WORK TO BE COMPLETED: Within the material below, transcribe exactly the lines from the one holding "Q_3 + 1.5 * IQR $" through the one holding "Ekstraksi fitur merupakan", keeping both ends and skipping the rest.

DATA TO EXAMINE:
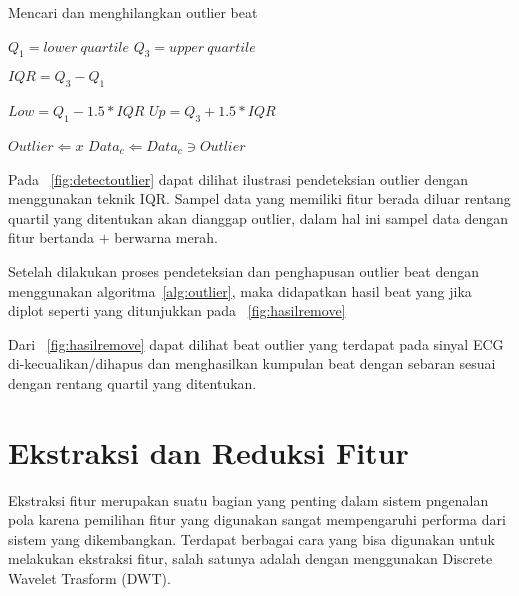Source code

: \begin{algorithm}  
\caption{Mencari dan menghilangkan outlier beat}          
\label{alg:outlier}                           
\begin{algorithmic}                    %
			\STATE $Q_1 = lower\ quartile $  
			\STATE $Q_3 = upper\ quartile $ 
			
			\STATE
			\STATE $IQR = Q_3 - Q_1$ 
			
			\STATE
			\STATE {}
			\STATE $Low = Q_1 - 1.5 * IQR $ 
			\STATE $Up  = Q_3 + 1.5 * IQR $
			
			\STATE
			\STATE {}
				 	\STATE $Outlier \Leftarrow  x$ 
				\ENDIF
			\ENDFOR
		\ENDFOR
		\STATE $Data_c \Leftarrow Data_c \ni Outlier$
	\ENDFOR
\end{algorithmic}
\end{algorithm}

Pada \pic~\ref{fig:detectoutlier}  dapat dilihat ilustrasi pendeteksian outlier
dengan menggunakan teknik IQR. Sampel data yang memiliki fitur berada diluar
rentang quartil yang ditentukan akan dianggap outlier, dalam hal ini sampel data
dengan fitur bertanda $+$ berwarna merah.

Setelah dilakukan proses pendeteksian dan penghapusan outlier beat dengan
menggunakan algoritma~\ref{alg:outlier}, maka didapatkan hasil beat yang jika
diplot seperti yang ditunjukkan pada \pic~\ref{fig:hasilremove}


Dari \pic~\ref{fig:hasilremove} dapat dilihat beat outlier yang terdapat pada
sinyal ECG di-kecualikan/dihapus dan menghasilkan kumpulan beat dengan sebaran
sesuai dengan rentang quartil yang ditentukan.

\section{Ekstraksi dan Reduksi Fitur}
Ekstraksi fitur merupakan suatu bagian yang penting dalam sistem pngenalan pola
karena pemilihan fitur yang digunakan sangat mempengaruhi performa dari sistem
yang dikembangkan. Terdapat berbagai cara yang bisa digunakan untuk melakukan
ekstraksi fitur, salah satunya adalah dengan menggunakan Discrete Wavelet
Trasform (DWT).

OUTPUT FOR THIS TASK:
			\STATE $Up  = Q_3 + 1.5 * IQR $
			
			\STATE
			\STATE {}
				 	\STATE $Outlier \Leftarrow  x$ 
				\ENDIF
			\ENDFOR
		\ENDFOR
		\STATE $Data_c \Leftarrow Data_c \ni Outlier$
	\ENDFOR
\end{algorithmic}
\end{algorithm}

Pada \pic~\ref{fig:detectoutlier}  dapat dilihat ilustrasi pendeteksian outlier
dengan menggunakan teknik IQR. Sampel data yang memiliki fitur berada diluar
rentang quartil yang ditentukan akan dianggap outlier, dalam hal ini sampel data
dengan fitur bertanda $+$ berwarna merah.

Setelah dilakukan proses pendeteksian dan penghapusan outlier beat dengan
menggunakan algoritma~\ref{alg:outlier}, maka didapatkan hasil beat yang jika
diplot seperti yang ditunjukkan pada \pic~\ref{fig:hasilremove}


Dari \pic~\ref{fig:hasilremove} dapat dilihat beat outlier yang terdapat pada
sinyal ECG di-kecualikan/dihapus dan menghasilkan kumpulan beat dengan sebaran
sesuai dengan rentang quartil yang ditentukan.

\section{Ekstraksi dan Reduksi Fitur}
Ekstraksi fitur merupakan suatu bagian yang penting dalam sistem pngenalan pola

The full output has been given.